About this exercise:
Do any lines in the data below contain "theta"? If so, copy every one of them.

── Excerpted records

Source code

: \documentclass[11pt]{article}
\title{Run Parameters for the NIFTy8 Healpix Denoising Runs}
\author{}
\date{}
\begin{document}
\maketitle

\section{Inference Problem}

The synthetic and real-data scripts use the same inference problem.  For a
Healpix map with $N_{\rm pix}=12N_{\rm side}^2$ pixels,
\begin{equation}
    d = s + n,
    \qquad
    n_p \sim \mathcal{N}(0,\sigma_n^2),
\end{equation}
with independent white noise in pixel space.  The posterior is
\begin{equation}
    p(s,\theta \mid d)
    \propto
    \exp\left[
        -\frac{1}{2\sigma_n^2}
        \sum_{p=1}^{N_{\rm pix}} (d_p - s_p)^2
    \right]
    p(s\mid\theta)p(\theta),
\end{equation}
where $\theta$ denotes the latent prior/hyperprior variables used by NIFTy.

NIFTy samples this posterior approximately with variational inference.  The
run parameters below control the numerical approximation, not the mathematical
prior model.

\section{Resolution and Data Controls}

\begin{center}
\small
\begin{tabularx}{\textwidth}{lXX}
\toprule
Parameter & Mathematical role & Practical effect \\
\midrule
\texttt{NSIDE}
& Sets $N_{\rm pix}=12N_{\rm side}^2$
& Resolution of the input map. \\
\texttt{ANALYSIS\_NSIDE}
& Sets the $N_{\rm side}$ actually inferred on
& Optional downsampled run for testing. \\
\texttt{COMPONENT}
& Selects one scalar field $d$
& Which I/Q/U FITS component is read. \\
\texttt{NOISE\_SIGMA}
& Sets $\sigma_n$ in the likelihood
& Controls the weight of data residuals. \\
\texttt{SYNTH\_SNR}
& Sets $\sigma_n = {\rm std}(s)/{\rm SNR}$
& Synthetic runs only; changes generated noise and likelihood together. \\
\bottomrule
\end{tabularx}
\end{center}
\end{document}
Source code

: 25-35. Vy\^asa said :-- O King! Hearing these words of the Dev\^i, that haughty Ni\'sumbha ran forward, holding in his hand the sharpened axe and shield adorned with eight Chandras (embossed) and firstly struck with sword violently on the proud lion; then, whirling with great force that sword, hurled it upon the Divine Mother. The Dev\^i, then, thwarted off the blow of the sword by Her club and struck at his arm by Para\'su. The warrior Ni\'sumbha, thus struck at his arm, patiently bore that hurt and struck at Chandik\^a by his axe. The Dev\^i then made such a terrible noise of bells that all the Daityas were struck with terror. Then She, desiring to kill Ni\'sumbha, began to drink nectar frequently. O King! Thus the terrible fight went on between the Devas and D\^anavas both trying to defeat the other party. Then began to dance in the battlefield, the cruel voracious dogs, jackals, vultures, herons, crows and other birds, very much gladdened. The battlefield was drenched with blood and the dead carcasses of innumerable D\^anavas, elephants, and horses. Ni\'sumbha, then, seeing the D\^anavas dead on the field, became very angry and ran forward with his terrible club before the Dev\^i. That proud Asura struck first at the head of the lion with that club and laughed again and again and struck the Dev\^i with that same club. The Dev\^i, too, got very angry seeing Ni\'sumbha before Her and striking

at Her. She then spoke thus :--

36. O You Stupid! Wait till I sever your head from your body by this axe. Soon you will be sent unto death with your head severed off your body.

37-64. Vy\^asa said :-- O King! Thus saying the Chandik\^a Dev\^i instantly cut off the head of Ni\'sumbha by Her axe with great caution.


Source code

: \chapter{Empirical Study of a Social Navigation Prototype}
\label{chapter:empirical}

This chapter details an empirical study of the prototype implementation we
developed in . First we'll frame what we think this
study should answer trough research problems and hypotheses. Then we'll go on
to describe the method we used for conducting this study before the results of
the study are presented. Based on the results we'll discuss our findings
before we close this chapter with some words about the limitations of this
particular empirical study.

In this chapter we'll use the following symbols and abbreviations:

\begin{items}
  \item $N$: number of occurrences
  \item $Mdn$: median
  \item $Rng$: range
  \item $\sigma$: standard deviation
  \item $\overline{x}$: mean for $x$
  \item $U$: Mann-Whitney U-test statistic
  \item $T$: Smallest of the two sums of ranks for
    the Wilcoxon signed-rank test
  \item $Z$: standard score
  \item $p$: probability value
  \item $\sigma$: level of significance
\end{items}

────

Solution to the problem:
    p(s,\theta \mid d)
    p(s\mid\theta)p(\theta),
where $\theta$ denotes the latent prior/hyperprior variables used by NIFTy.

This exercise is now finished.